Think of an exchange traded fund (ETF) as a wrapper or a box. It’s simply the packaging that holds a group of securities based on its investment objective. One ETF may track a specific index, like the Nasdaq-100®, another may be actively managed and purchase stocks of only biotech companies or only healthcare companies, while another may focus on bonds from various municipalities. Regardless of the investment objective, the important thing to remember is that each ETF is made up of different individual pieces. As we’ll discuss later, the ability to assemble, break down, and reassemble those individual pieces, called the creation and redemption processes, is what drives both the liquidity and the potential tax benefits of ETFs.

ETFs offer investors important advantages compared to mutual funds. First, an investor who’s looking to buy or sell a particular ETF doesn’t have to wait until the end of the trading day to complete a transaction. ETFs can be bought and sold whenever the market is open. In addition, ETFs also sport higher levels of daily transparency than mutual funds, as most ETFs publish their underlying holdings daily.


ETFs Under the Hood: The Primary and Secondary Market Players

After a buyer (retail or institutional) places an order for an ETF, there are multiple ways traders can source the shares for that end-investor’s account. ETF traders can operate in two markets: on the secondary market, which involves buying and selling shares that currently exist on an exchange, or on the primary market, where ETF share creation and redemption orders take place. The creation order process results in new shares of the ETF being made from an ETF’s individual holdings and added to the previously existing ETF shares outstanding on the exchange. Conversely, the redemption order process breaks down existing ETF shares into their individual components and removes them from the pool of ETF shares trading on the exchange. Here’s a rundown of the ETF transaction lifecycle for a buy order and the key players involved in the ETF primary and secondary markets:


• Investors: From individuals to institutions, investors are the end-buyers or end-sellers of ETFs.

• ETF Issuers: Issuers are the companies that sponsor ETFs, list them on an exchange (such as Nasdaq) and manage the fund. When a new ETF comes to market, it’s funded with seed capital — typically from a bank, a major investor, or the ETF issuer itself. The seed capital is used to buy the securities that will form the initial shares of the ETF listed on the exchange.

• Exchange: Exchanges, like Nasdaq, are regulated platforms where companies/issuers can list their shares, and traders meet to buy and sell.
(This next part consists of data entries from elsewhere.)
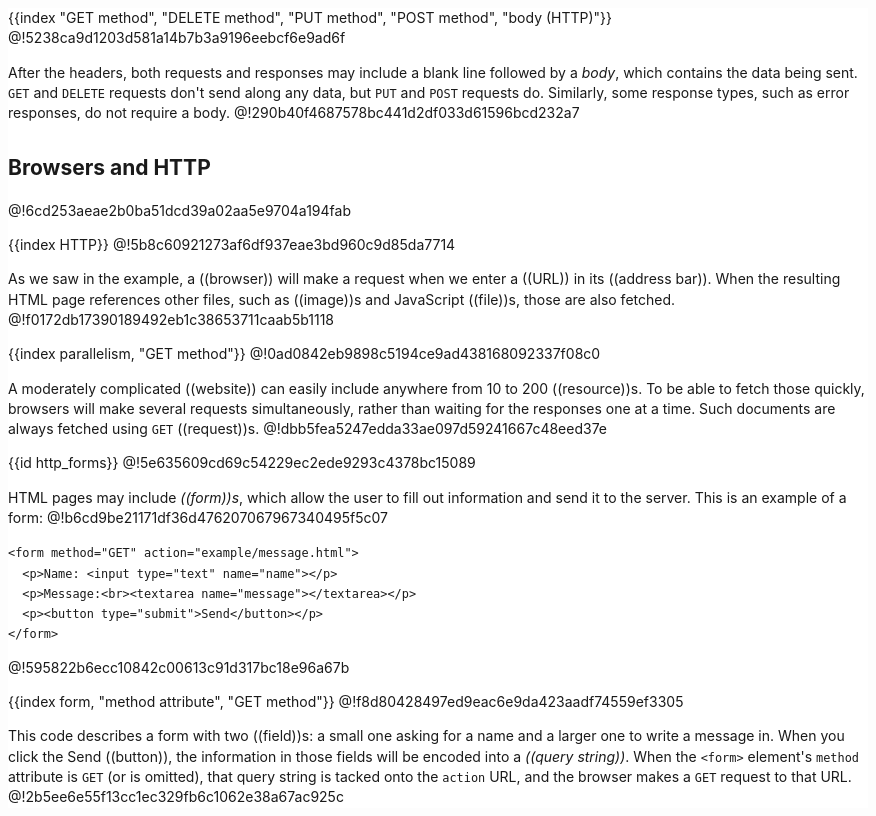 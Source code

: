 {{index "GET method", "DELETE method", "PUT method", "POST method", "body (HTTP)"}}
@!5238ca9d1203d581a14b7b3a9196eebcf6e9ad6f

After the headers, both requests and
responses may include a blank line followed by a _body_, which
contains the data being sent. `GET` and `DELETE` requests don't send
along any data, but `PUT` and `POST` requests do.
Similarly, some response types, such as error responses, do not
require a body.
@!290b40f4687578bc441d2df033d61596bcd232a7

## Browsers and HTTP
@!6cd253aeae2b0ba51dcd39a02aa5e9704a194fab

{{index HTTP}}
@!5b8c60921273af6df937eae3bd960c9d85da7714

As we saw in the example, a ((browser)) will make a request
when we enter a ((URL)) in its ((address bar)). When the resulting
HTML page references other files, such as ((image))s and JavaScript
((file))s, those are also fetched.
@!f0172db17390189492eb1c38653711caab5b1118

{{index parallelism, "GET method"}}
@!0ad0842eb9898c5194ce9ad438168092337f08c0

A moderately complicated ((website)) can easily
include anywhere from 10 to 200 ((resource))s. To be able to
fetch those quickly, browsers will make several requests
simultaneously, rather than waiting for the responses one at a time.
Such documents are always fetched using `GET`
((request))s.
@!dbb5fea5247edda33ae097d59241667c48eed37e

{{id http_forms}}
@!5e635609cd69c54229ec2ede9293c4378bc15089

HTML pages may include _((form))s_, which allow
the user to fill out information and send it to the server. This is an
example of a form:
@!b6cd9be21171df36d476207067967340495f5c07

```{lang: "text/html"}
<form method="GET" action="example/message.html">
  <p>Name: <input type="text" name="name"></p>
  <p>Message:<br><textarea name="message"></textarea></p>
  <p><button type="submit">Send</button></p>
</form>
```
@!595822b6ecc10842c00613c91d317bc18e96a67b

{{index form, "method attribute", "GET method"}}
@!f8d80428497ed9eac6e9da423aadf74559ef3305

This code describes a form with two
((field))s: a small one asking for a name and a larger one to write a
message in. When you click the Send ((button)), the information in
those fields will be encoded into a _((query string))_. When the
`<form>` element's `method` attribute is `GET` (or is omitted), that
query string is tacked onto the `action` URL, and the browser makes a
`GET` request to that URL.
@!2b5ee6e55f13cc1ec329fb6c1062e38a67ac925c
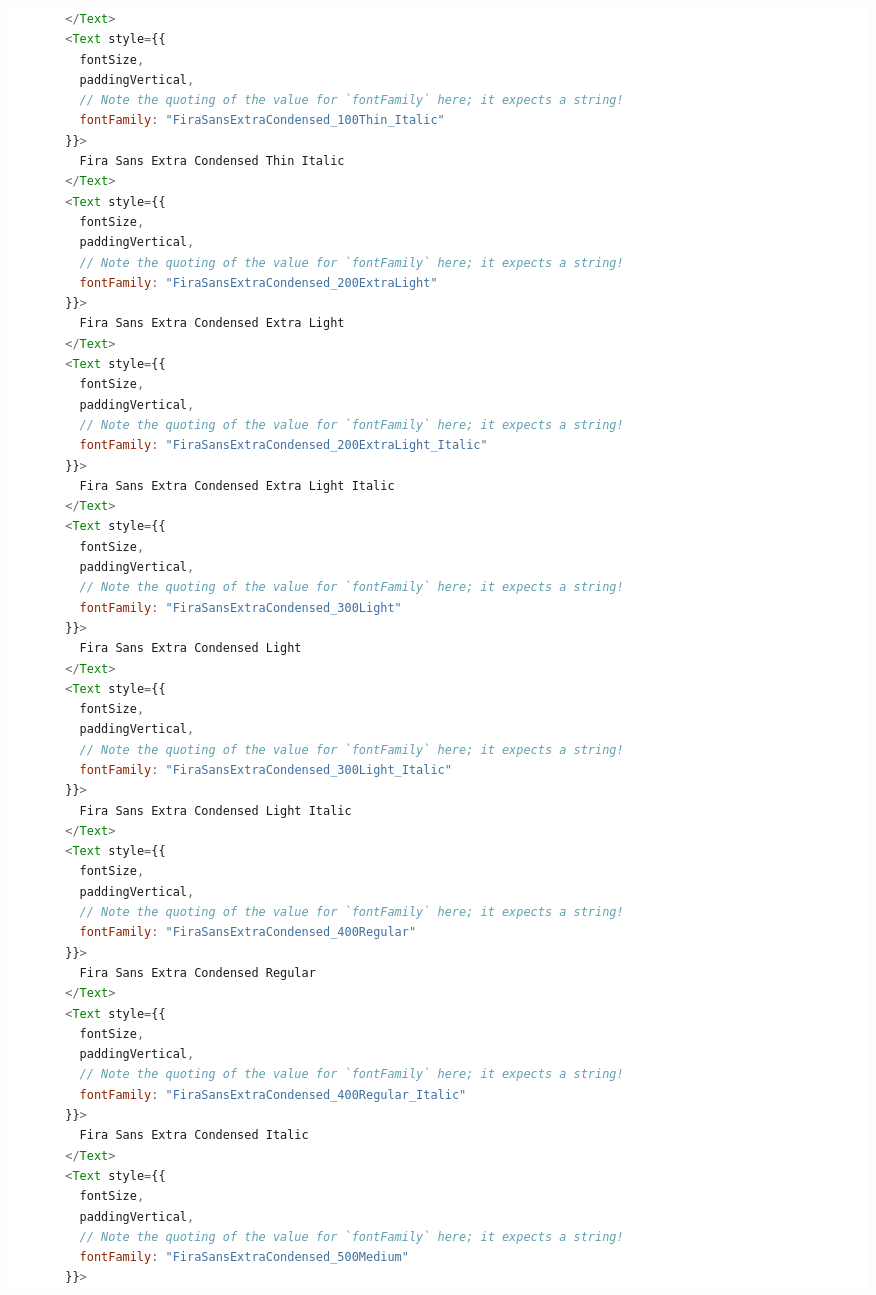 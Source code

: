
 ```js
        </Text>
        <Text style={{
          fontSize,
          paddingVertical,
          // Note the quoting of the value for `fontFamily` here; it expects a string!
          fontFamily: "FiraSansExtraCondensed_100Thin_Italic"
        }}>
          Fira Sans Extra Condensed Thin Italic
        </Text>
        <Text style={{
          fontSize,
          paddingVertical,
          // Note the quoting of the value for `fontFamily` here; it expects a string!
          fontFamily: "FiraSansExtraCondensed_200ExtraLight"
        }}>
          Fira Sans Extra Condensed Extra Light
        </Text>
        <Text style={{
          fontSize,
          paddingVertical,
          // Note the quoting of the value for `fontFamily` here; it expects a string!
          fontFamily: "FiraSansExtraCondensed_200ExtraLight_Italic"
        }}>
          Fira Sans Extra Condensed Extra Light Italic
        </Text>
        <Text style={{
          fontSize,
          paddingVertical,
          // Note the quoting of the value for `fontFamily` here; it expects a string!
          fontFamily: "FiraSansExtraCondensed_300Light"
        }}>
          Fira Sans Extra Condensed Light
        </Text>
        <Text style={{
          fontSize,
          paddingVertical,
          // Note the quoting of the value for `fontFamily` here; it expects a string!
          fontFamily: "FiraSansExtraCondensed_300Light_Italic"
        }}>
          Fira Sans Extra Condensed Light Italic
        </Text>
        <Text style={{
          fontSize,
          paddingVertical,
          // Note the quoting of the value for `fontFamily` here; it expects a string!
          fontFamily: "FiraSansExtraCondensed_400Regular"
        }}>
          Fira Sans Extra Condensed Regular
        </Text>
        <Text style={{
          fontSize,
          paddingVertical,
          // Note the quoting of the value for `fontFamily` here; it expects a string!
          fontFamily: "FiraSansExtraCondensed_400Regular_Italic"
        }}>
          Fira Sans Extra Condensed Italic
        </Text>
        <Text style={{
          fontSize,
          paddingVertical,
          // Note the quoting of the value for `fontFamily` here; it expects a string!
          fontFamily: "FiraSansExtraCondensed_500Medium"
        }}>
```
Exchanges host the secondary market.

• Authorized Participants: Authorized Participants (APs) are allowed to place creation and redemption orders directly with ETF issuers. This allows APs to give issuers underlying holdings to receive created ETFs shares, or to redeem existing ETF shares with issuers to receive the underlying holdings. APs are typically banks but can be any self-clearing broker-dealer either acting as an agent, processing creations and redemptions on behalf of investors or market makers, or acting as a principal, creating and redeeming when it’s profitable for managing their own exposure. Market Makers can also be APs acting in a principal capacity.
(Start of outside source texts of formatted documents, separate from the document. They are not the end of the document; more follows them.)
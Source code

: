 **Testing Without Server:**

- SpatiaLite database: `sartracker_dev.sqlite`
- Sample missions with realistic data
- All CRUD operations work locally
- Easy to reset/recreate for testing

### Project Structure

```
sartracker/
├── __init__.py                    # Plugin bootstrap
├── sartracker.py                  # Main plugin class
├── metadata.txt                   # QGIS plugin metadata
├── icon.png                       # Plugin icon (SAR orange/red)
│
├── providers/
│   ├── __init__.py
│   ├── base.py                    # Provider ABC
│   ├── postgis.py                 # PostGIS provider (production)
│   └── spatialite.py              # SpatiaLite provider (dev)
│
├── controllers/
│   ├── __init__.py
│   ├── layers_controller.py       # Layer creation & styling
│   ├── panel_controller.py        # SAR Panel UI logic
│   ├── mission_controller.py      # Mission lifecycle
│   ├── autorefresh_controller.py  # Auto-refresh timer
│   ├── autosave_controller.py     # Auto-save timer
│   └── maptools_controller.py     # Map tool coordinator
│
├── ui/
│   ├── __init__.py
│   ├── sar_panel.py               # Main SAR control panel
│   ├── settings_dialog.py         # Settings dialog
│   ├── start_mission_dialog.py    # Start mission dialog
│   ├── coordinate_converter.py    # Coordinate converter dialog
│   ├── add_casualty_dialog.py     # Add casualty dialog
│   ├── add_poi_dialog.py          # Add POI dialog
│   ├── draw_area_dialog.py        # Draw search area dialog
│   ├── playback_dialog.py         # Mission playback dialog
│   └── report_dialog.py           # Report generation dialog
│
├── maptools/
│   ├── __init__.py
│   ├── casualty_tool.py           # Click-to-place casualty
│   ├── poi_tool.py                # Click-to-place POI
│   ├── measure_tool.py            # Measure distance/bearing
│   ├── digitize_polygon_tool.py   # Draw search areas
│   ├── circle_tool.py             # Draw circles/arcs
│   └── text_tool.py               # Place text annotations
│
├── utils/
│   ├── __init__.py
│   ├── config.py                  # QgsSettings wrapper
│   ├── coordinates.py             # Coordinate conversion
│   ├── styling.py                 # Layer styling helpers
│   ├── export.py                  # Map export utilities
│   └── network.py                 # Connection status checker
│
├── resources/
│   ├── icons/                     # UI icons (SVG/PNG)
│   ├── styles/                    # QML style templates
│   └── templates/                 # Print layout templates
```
• Market Makers: ETF Market Makers (MMs) are trading firms that specialize in facilitating the buying and selling of ETF shares on the exchange, offering ongoing daily access to ETF shares for investors. Market Makers buy when investors want to sell and sell when investors wish to buy — and profit on the difference in price between those transactions. They may also have APs submit creation and redemption orders on their behalf.


How is This Different Than Mutual Funds?

ETFs and mutual funds similarly can create and redeem shares directly with the issuer, but ETFs unlock an additional type of ability to trade shares by being listed on the exchange. The amount of ETF shares being bought or sold on the exchange is an ETF’s secondary market trading volume, or average daily volume (ADV). A security’s average exchange volume is a good barometer for the amount that can be bought and sold on the exchange without significantly moving the price of the security. The primary and secondary markets comprise ETFs’ layers of
liquidity (availability to buy and sell): the first liquidity layer emerging from preexisting ETF shares’ trading volume, and the second layer arising from the ability to create or redeem ETF shares. While every mutual fund transaction results in the purchase or sale of the underlying holdings of the fund, only creations and redemptions result in a change to shares outstanding, and therefore assets under management (AUM) for an ETF. Due to many ETF transactions taking place in the secondary market, ETFs buy or sell their underlying holdings less frequently than a mutual fund, impacting the underlying securities less often.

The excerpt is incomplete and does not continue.